# TASK DATA

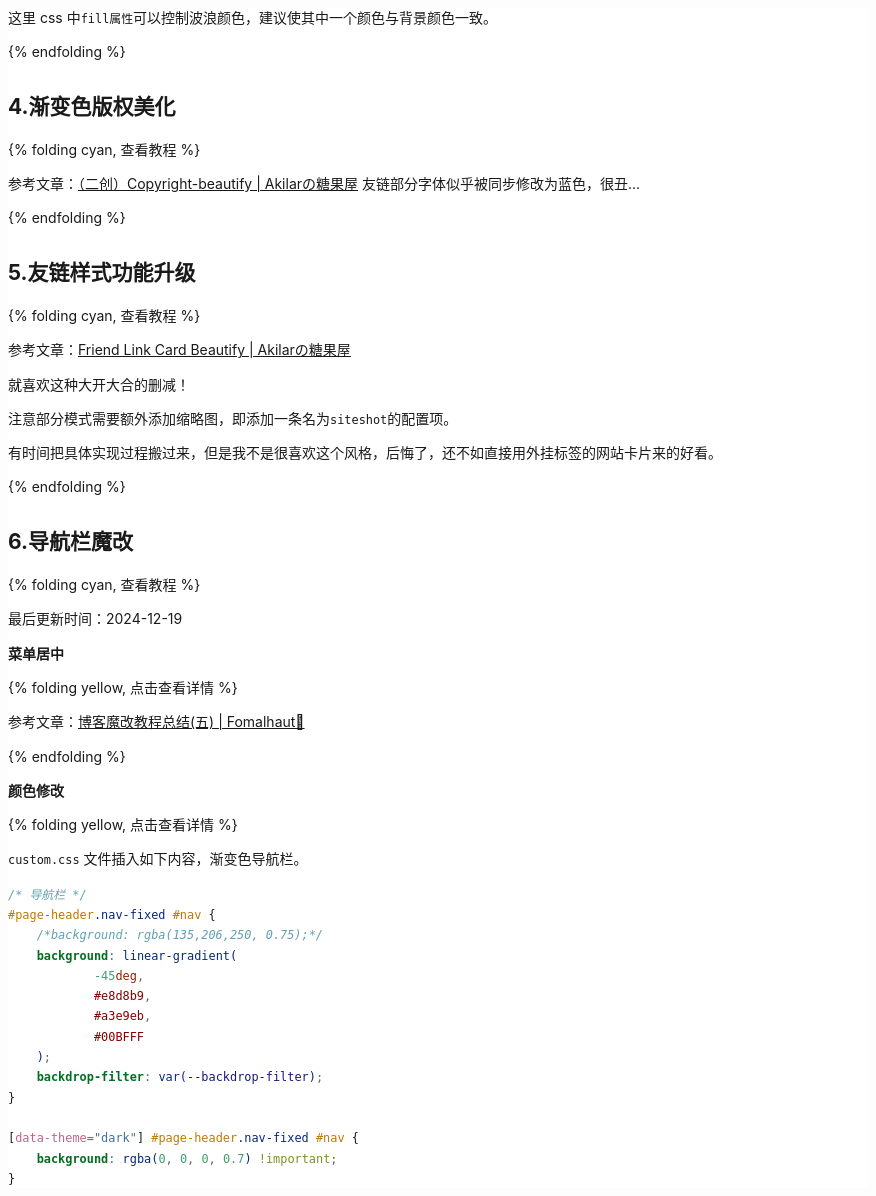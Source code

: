 这里 css 中`fill属性`可以控制波浪颜色，建议使其中一个颜色与背景颜色一致。

{% endfolding %}

## 4.渐变色版权美化

{% folding cyan, 查看教程 %}

参考文章：[（二创）Copyright-beautify | Akilarの糖果屋](https://akilar.top/posts/8322f8e6/)
友链部分字体似乎被同步修改为蓝色，很丑...

{% endfolding %}

## 5.友链样式功能升级

{% folding cyan, 查看教程 %}

参考文章：[Friend Link Card Beautify | Akilarの糖果屋](https://akilar.top/posts/57291286/)

就喜欢这种大开大合的删减！

注意部分模式需要额外添加缩略图，即添加一条名为`siteshot`的配置项。

有时间把具体实现过程搬过来，但是我不是很喜欢这个风格，后悔了，还不如直接用外挂标签的网站卡片来的好看。

{% endfolding %}

## 6.导航栏魔改

{% folding cyan, 查看教程 %}

最后更新时间：2024-12-19

**菜单居中**

{% folding yellow, 点击查看详情 %}

参考文章：[博客魔改教程总结(五) | Fomalhaut🥝](https://www.fomal.cc/posts/eec9786.html)

{% endfolding %}

**颜色修改**

{% folding yellow, 点击查看详情 %}

`custom.css` 文件插入如下内容，渐变色导航栏。

```css
/* 导航栏 */
#page-header.nav-fixed #nav {
    /*background: rgba(135,206,250, 0.75);*/
    background: linear-gradient(
            -45deg,
            #e8d8b9,
            #a3e9eb,
            #00BFFF
    );
    backdrop-filter: var(--backdrop-filter);
}

[data-theme="dark"] #page-header.nav-fixed #nav {
    background: rgba(0, 0, 0, 0.7) !important;
}

```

# EXERCISE PROMPT
Scan the material above for the word "参考文章". Copy each line where it occurs.

# YOUR SOLUTION
参考文章：[（二创）Copyright-beautify | Akilarの糖果屋](https://akilar.top/posts/8322f8e6/)
参考文章：[Friend Link Card Beautify | Akilarの糖果屋](https://akilar.top/posts/57291286/)
参考文章：[博客魔改教程总结(五) | Fomalhaut🥝](https://www.fomal.cc/posts/eec9786.html)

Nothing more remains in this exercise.